While prenatal testing offers the opportunity to correct some abnormalities or to prepare to adjust to others, it is unfortunately often utilized to screen for diseases and abort unborn children who are deemed defective. In 2007, the American College of Obstetrics and Gynecology (ACOG) changed their recommendations for prenatal screening from offering tests to pregnant women over age 35 to offering them to all pregnant women. Their rationale was that while women over age 35 had the greatest risk for conceiving a child with Down syndrome, most children with Down syndrome were born to women under the age of 35. The expanded screening would allow for these cases to be detected prenatally.
Currently, 92% of all children with Down syndrome in the United States are aborted…
When my wife was pregnant with our now 15 year old son, her doctor was pushing real hard for her to have the amniocentesis performed.
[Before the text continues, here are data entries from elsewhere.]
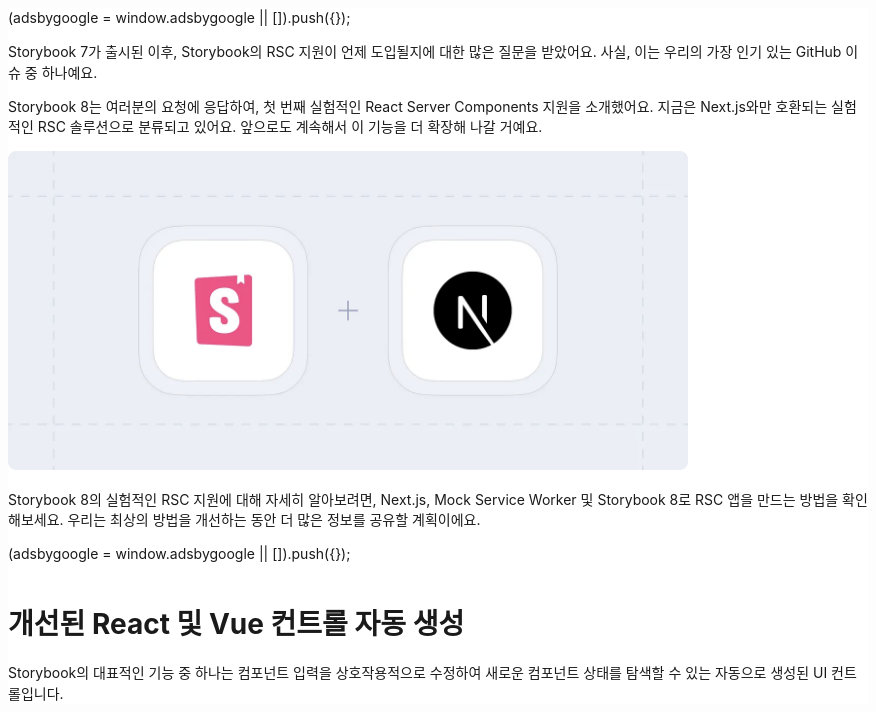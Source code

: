 <ins class="adsbygoogle"
      style="display:block"
      data-ad-client="ca-pub-4877378276818686"
      data-ad-slot="9743150776"
      data-ad-format="auto"
      data-full-width-responsive="true"></ins>
<component is="script">
(adsbygoogle = window.adsbygoogle || []).push({});
</component>

Storybook 7가 출시된 이후, Storybook의 RSC 지원이 언제 도입될지에 대한 많은 질문을 받았어요. 사실, 이는 우리의 가장 인기 있는 GitHub 이슈 중 하나예요.

Storybook 8는 여러분의 요청에 응답하여, 첫 번째 실험적인 React Server Components 지원을 소개했어요. 지금은 Next.js와만 호환되는 실험적인 RSC 솔루션으로 분류되고 있어요. 앞으로도 계속해서 이 기능을 더 확장해 나갈 거예요.

![Storybook-8_2.png](./img/Storybook-8_2.png)

Storybook 8의 실험적인 RSC 지원에 대해 자세히 알아보려면, Next.js, Mock Service Worker 및 Storybook 8로 RSC 앱을 만드는 방법을 확인해보세요. 우리는 최상의 방법을 개선하는 동안 더 많은 정보를 공유할 계획이에요.



<ins class="adsbygoogle"
      style="display:block"
      data-ad-client="ca-pub-4877378276818686"
      data-ad-slot="9743150776"
      data-ad-format="auto"
      data-full-width-responsive="true"></ins>
<component is="script">
(adsbygoogle = window.adsbygoogle || []).push({});
</component>

# 개선된 React 및 Vue 컨트롤 자동 생성

Storybook의 대표적인 기능 중 하나는 컴포넌트 입력을 상호작용적으로 수정하여 새로운 컴포넌트 상태를 탐색할 수 있는 자동으로 생성된 UI 컨트롤입니다.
Since we were not going to have an abortion if something was wrong, there was no reason to have the test. Given that my wife was 35 at the time, and therefore at higher risk for Down syndrome, the doc was pushing REAL hard. I looked up the stats on miscarriage, which are somewhere around 1 in 300, so I asked him, “Would you want to risk that for no reason at all?” We told him we understood the malpractice insurance issues, and we would happily sign anything he needed absolving him of all genetic problems.
There’s another side, #1. I would want to know so I could plan and prepare. If I was going to have a disabled child, then I would be investigating the treatments, special care, and accommodations required. Down Syndrome babies most often have a heart defect requiring surgery, for instance. And they are capable of learning so much more than they were previously given credit for — they can be very high-functioning, hold a job, live independently with just a bit of assistance, etc. But the special interaction, accommodation, and teaching must begin on Day One.
I would also want that pre-natal time to assemble a support system and spiritual care for all of us. Once the initial surprise and grieving was managed, we could then prepare to welcome that baby with joy and dedication. I can’t imagine how horrible it would be to give birth and then have everyone react as they would for a grave tragedy.
I think it’s wrong for anyone — and especially doctors — to assume that if you do the testing then you are quite open to abortion. That shouldn’t be the case. But, then again, I am the type of person who wants to know and plan things ahead of time, as much as possible. That would especially be true if there was a heightened chance of having a child with disabilities. Post-partum would not be the ideal time to just begin making plans and accommodations.
This is all from a parent’s POV. There are compelling medical reasons to want to know and prepare, as well, and I’m sure the obstetrician would appreciate a heads-up. There are prenatal treatments and even in-utero procedures and surgeries that can help to improve the prognosis.